## [Records to use]

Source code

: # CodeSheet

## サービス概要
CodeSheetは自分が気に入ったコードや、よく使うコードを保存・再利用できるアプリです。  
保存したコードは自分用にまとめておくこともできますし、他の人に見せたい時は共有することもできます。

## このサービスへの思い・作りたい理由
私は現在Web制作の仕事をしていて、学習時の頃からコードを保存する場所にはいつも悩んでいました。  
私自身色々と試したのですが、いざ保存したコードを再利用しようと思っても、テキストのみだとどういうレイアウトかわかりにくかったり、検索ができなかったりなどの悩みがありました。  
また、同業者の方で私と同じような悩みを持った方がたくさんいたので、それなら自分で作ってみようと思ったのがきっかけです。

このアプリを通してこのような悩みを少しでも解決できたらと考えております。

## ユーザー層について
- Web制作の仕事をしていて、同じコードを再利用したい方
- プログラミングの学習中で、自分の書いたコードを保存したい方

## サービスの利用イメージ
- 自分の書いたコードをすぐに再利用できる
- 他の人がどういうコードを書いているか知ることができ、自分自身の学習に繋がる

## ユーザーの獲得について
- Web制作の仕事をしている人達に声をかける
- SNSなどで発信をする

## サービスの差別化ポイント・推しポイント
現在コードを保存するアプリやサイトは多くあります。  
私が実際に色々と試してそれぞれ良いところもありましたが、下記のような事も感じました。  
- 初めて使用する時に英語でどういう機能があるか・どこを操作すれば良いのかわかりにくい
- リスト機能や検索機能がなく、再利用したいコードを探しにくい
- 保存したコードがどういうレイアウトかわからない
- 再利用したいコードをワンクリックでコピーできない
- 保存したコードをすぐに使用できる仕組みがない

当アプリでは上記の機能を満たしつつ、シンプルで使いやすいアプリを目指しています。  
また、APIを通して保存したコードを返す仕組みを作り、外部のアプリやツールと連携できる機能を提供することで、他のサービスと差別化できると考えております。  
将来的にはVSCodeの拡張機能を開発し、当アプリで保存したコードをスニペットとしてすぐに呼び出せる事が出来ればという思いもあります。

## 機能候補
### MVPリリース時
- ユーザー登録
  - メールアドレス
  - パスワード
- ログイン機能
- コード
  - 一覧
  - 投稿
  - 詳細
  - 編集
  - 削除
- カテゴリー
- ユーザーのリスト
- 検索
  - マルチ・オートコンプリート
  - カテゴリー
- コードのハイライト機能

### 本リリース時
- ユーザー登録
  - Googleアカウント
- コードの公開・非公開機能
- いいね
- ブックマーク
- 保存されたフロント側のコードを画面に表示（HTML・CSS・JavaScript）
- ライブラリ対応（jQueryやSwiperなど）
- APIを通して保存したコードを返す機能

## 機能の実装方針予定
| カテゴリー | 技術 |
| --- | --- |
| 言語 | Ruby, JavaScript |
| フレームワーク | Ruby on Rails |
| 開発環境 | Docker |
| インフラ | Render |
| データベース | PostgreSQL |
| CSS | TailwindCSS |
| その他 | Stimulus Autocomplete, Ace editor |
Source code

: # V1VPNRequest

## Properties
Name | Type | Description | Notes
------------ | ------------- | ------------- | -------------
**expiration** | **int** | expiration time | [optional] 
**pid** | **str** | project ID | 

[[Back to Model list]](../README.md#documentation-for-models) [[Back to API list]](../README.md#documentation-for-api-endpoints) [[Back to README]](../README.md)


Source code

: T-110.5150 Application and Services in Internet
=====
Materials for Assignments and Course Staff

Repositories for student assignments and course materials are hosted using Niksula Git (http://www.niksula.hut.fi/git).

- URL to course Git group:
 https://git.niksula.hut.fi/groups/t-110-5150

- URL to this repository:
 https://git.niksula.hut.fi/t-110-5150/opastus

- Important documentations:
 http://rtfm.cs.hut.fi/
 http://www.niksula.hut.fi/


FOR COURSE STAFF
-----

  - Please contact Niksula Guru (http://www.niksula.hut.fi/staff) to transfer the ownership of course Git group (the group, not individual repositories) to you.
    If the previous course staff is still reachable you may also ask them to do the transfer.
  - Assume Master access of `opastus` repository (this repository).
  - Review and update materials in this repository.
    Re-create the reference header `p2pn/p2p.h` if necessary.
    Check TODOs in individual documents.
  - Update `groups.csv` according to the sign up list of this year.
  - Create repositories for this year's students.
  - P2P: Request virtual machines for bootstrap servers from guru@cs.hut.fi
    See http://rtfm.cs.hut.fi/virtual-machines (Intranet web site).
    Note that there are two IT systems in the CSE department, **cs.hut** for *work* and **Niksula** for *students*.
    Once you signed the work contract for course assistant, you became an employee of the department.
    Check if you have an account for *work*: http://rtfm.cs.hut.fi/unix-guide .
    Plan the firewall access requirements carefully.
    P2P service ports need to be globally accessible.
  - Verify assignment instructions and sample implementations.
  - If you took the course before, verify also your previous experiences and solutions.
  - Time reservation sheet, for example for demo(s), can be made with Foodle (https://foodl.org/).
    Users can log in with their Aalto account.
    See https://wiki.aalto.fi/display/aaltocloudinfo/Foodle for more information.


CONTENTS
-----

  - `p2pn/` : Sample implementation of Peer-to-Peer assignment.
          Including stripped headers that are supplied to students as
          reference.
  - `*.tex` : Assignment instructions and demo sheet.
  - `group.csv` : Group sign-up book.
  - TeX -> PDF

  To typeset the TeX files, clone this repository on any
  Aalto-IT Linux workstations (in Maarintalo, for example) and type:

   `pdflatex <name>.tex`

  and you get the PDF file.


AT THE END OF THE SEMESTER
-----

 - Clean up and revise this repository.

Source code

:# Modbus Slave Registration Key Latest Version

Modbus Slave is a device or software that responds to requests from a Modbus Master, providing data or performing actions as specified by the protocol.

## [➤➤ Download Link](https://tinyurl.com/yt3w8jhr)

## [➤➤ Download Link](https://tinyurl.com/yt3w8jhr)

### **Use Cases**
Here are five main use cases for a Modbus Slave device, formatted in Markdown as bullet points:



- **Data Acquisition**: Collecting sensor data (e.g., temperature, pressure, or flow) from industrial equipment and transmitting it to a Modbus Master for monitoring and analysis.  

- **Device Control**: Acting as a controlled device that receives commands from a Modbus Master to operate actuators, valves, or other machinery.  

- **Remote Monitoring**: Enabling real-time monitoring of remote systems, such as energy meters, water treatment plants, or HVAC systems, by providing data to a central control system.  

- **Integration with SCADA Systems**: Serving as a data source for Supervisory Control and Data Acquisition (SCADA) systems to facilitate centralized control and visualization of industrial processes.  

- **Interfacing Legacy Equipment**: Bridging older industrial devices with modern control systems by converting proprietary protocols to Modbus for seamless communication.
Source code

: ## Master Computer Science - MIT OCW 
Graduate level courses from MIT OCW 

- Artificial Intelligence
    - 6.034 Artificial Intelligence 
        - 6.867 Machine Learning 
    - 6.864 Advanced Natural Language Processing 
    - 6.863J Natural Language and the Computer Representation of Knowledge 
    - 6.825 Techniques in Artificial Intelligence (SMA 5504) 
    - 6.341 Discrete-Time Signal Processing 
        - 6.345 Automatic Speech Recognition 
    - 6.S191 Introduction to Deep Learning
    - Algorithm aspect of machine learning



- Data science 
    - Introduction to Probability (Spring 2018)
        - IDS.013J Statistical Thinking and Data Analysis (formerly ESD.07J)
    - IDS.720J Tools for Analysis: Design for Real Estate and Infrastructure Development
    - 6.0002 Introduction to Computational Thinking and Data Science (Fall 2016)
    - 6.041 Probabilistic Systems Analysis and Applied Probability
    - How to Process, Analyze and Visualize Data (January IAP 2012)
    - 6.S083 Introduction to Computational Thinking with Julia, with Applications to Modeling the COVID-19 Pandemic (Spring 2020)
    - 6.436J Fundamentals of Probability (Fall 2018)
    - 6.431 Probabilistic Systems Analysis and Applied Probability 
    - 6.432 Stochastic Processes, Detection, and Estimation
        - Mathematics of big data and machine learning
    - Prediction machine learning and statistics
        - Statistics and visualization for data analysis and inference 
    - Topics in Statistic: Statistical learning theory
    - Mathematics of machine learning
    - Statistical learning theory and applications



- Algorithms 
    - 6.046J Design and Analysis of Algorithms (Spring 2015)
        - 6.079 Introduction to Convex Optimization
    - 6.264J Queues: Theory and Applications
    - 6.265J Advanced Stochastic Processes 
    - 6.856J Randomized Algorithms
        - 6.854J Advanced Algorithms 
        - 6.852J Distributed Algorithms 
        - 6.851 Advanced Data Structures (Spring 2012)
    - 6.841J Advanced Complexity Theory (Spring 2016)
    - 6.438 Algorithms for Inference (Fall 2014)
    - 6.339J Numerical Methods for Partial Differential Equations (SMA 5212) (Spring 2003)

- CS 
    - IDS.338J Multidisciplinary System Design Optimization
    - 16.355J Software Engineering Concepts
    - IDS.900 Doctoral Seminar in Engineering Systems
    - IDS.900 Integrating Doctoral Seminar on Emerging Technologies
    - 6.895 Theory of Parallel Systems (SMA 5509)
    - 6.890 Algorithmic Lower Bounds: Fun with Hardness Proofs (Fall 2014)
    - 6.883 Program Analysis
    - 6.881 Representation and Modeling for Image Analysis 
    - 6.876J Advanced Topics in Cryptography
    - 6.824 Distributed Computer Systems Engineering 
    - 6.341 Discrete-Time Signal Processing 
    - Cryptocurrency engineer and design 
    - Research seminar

## [Exercise]
Starting at the line that has "- Statistical learning" in the records above, restate word for word every line until the one that has "- 6.265J Advanced Stochastic Processes", and include that one as well.

## [Task output]
    - Statistical learning theory and applications



- Algorithms 
    - 6.046J Design and Analysis of Algorithms (Spring 2015)
        - 6.079 Introduction to Convex Optimization
    - 6.264J Queues: Theory and Applications
    - 6.265J Advanced Stochastic Processes 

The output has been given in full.